Multiple studies have been done measuring average rates of mutation within species, average genetic divergence between species, and amount of time since divergence of those species ancestral lines indicated by the fossil record in which that genetic divergence had to occur. Despite the vague claims against evolution in this respect every time an actual objective measurement is performed it somehow fails to turn up any kind of problems.

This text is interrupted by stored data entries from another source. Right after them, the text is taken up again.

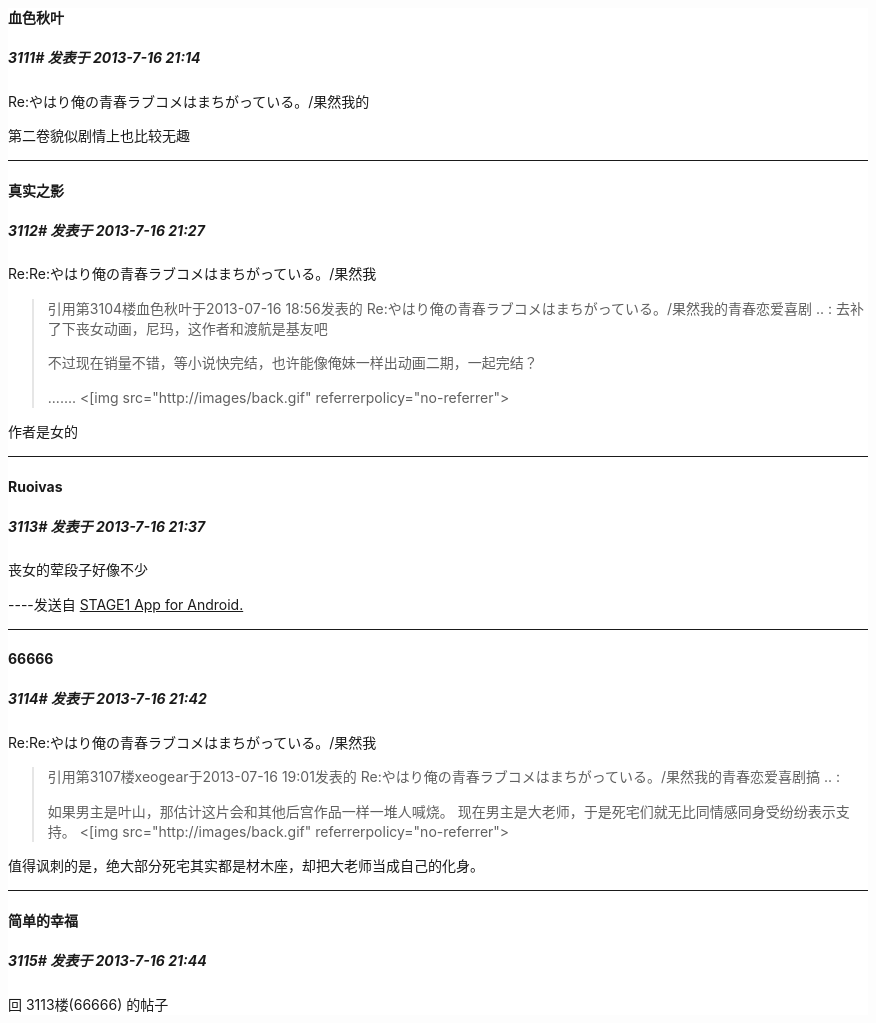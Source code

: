 ####  血色秋叶  
##### 3111#       发表于 2013-7-16 21:14

Re:やはり俺の青春ラブコメはまちがっている。/果然我的


第二卷貌似剧情上也比较无趣


-----

####  真实之影  
##### 3112#       发表于 2013-7-16 21:27

Re:Re:やはり俺の青春ラブコメはまちがっている。/果然我


<blockquote>引用第3104楼血色秋叶于2013-07-16 18:56发表的 Re:やはり俺の青春ラブコメはまちがっている。/果然我的青春恋爱喜剧 .. :
去补了下丧女动画，尼玛，这作者和渡航是基友吧


不过现在销量不错，等小说快完结，也许能像俺妹一样出动画二期，一起完结？

....... <[img src="http://images/back.gif" referrerpolicy="no-referrer"></blockquote>作者是女的


-----

####  Ruoivas  
##### 3113#       发表于 2013-7-16 21:37


丧女的荤段子好像不少

----发送自 [STAGE1 App for Android.](http://stage1.5j4m.com)


-----

####  66666  
##### 3114#       发表于 2013-7-16 21:42

Re:Re:やはり俺の青春ラブコメはまちがっている。/果然我


<blockquote>引用第3107楼xeogear于2013-07-16 19:01发表的 Re:やはり俺の青春ラブコメはまちがっている。/果然我的青春恋爱喜剧搞 .. :

如果男主是叶山，那估计这片会和其他后宫作品一样一堆人喊烧。
现在男主是大老师，于是死宅们就无比同情感同身受纷纷表示支持。
<[img src="http://images/back.gif" referrerpolicy="no-referrer"></blockquote>

值得讽刺的是，绝大部分死宅其实都是材木座，却把大老师当成自己的化身。


-----

####  简单的幸福  
##### 3115#       发表于 2013-7-16 21:44

回 3113楼(66666) 的帖子
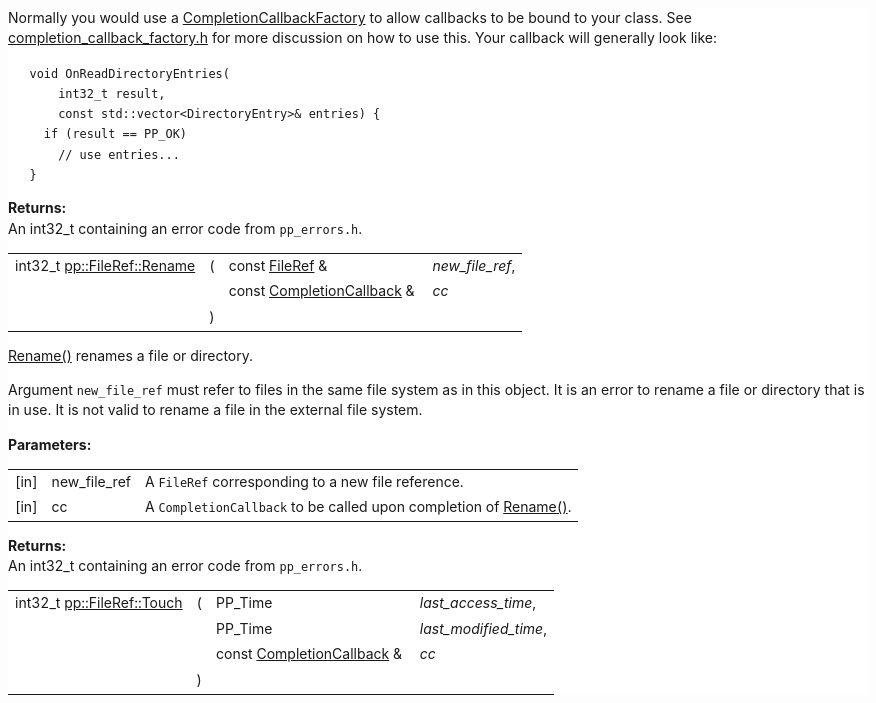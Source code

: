 Normally you would use a <a href="/docs/native-client/pepper_dev/cpp/classpp_1_1_completion_callback_factory/" class="el" title="CompletionCallbackFactory&lt;T&gt; may be used to create CompletionCallback objects that are bound to membe...">CompletionCallbackFactory</a> to allow callbacks to be bound to your class. See <a href="/docs/native-client/pepper_dev/cpp/completion__callback__factory_8h/" class="el" title="This file defines the API to create CompletionCallback objects that are bound to member functions...">completion_callback_factory.h</a> for more discussion on how to use this. Your callback will generally look like:

       void OnReadDirectoryEntries(
           int32_t result,
           const std::vector<DirectoryEntry>& entries) {
         if (result == PP_OK)
           // use entries...
       }

**Returns:**  
An int32\_t containing an error code from `pp_errors.h`.

<span id="ab1d7f8a63643561a6529952faa881505" class="anchor" style="margin: 0;"></span>

<table><tbody><tr class="odd"><td>int32_t <a href="/docs/native-client/pepper_dev/cpp/classpp_1_1_file_ref#ab1d7f8a63643561a6529952faa881505" class="el">pp::FileRef::Rename</a></td><td>(</td><td>const <a href="/docs/native-client/pepper_dev/cpp/classpp_1_1_file_ref/" class="el">FileRef</a> &amp; </td><td><em>new_file_ref</em>,</td></tr><tr class="even"><td></td><td></td><td>const <a href="/docs/native-client/pepper_dev/cpp/classpp_1_1_completion_callback/" class="el">CompletionCallback</a> &amp; </td><td><em>cc</em> </td></tr><tr class="odd"><td></td><td>)</td><td></td><td></td></tr></tbody></table>

<a href="/docs/native-client/pepper_dev/cpp/classpp_1_1_file_ref#ab1d7f8a63643561a6529952faa881505" class="el" title="Rename() renames a file or directory.">Rename()</a> renames a file or directory.

Argument `new_file_ref` must refer to files in the same file system as in this object. It is an error to rename a file or directory that is in use. It is not valid to rename a file in the external file system.

**Parameters:**  
<table><tbody><tr class="odd"><td>[in]</td><td>new_file_ref</td><td>A <code>FileRef</code> corresponding to a new file reference.</td></tr><tr class="even"><td>[in]</td><td>cc</td><td>A <code>CompletionCallback</code> to be called upon completion of <a href="/docs/native-client/pepper_dev/cpp/classpp_1_1_file_ref#ab1d7f8a63643561a6529952faa881505" class="el" title="Rename() renames a file or directory.">Rename()</a>.</td></tr></tbody></table>



**Returns:**  
An int32\_t containing an error code from `pp_errors.h`.

<span id="ab8e5d24d96c7408b140b74aa0ed8d7ca" class="anchor" style="margin: 0;"></span>

<table><tbody><tr class="odd"><td>int32_t <a href="/docs/native-client/pepper_dev/cpp/classpp_1_1_file_ref#ab8e5d24d96c7408b140b74aa0ed8d7ca" class="el">pp::FileRef::Touch</a></td><td>(</td><td>PP_Time </td><td><em>last_access_time</em>,</td></tr><tr class="even"><td></td><td></td><td>PP_Time </td><td><em>last_modified_time</em>,</td></tr><tr class="odd"><td></td><td></td><td>const <a href="/docs/native-client/pepper_dev/cpp/classpp_1_1_completion_callback/" class="el">CompletionCallback</a> &amp; </td><td><em>cc</em> </td></tr><tr class="even"><td></td><td>)</td><td></td><td></td></tr></tbody></table>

For example: the fossil record indicates the ancestors of chimps and humans diverged approximately 6 million years ago. Based on analysis of the regions of the human and chimp genomes with the highest divergences from each other today (worst case scenario from the evolutionary perspective) and using that as the basis for calculating how fast mutation would have had to occur to produce the differences between those sequences if starting from a common genome the required rate of mutation arrived at is approximately 2x10^-8 nucleotide substitutions per site per generation… taken from Futuyama’s ‘Evolutionary Biology’, Third Edition. Current measurements of the average rate of mutation of human and chimp genomes gives a figure somewhere between 1x10^-8 and 5x10^-8 nucleotide substitutions per site per generation… right where it should be.

Conclusion

Every way we can think of to look at the data it comes out supporting evolutionary theory. Geology... Biology and Molecular Biology... Paleontology... Genetics... every way we have of approaching this issue gives us the same answer. That evolutionary theory has it right.

 

[TheDreadedAtheist]

I am done posting it now. You can respond...

 

[TheDreadedAtheist]

Wow, no responses? Did I beat the CrEvo forums?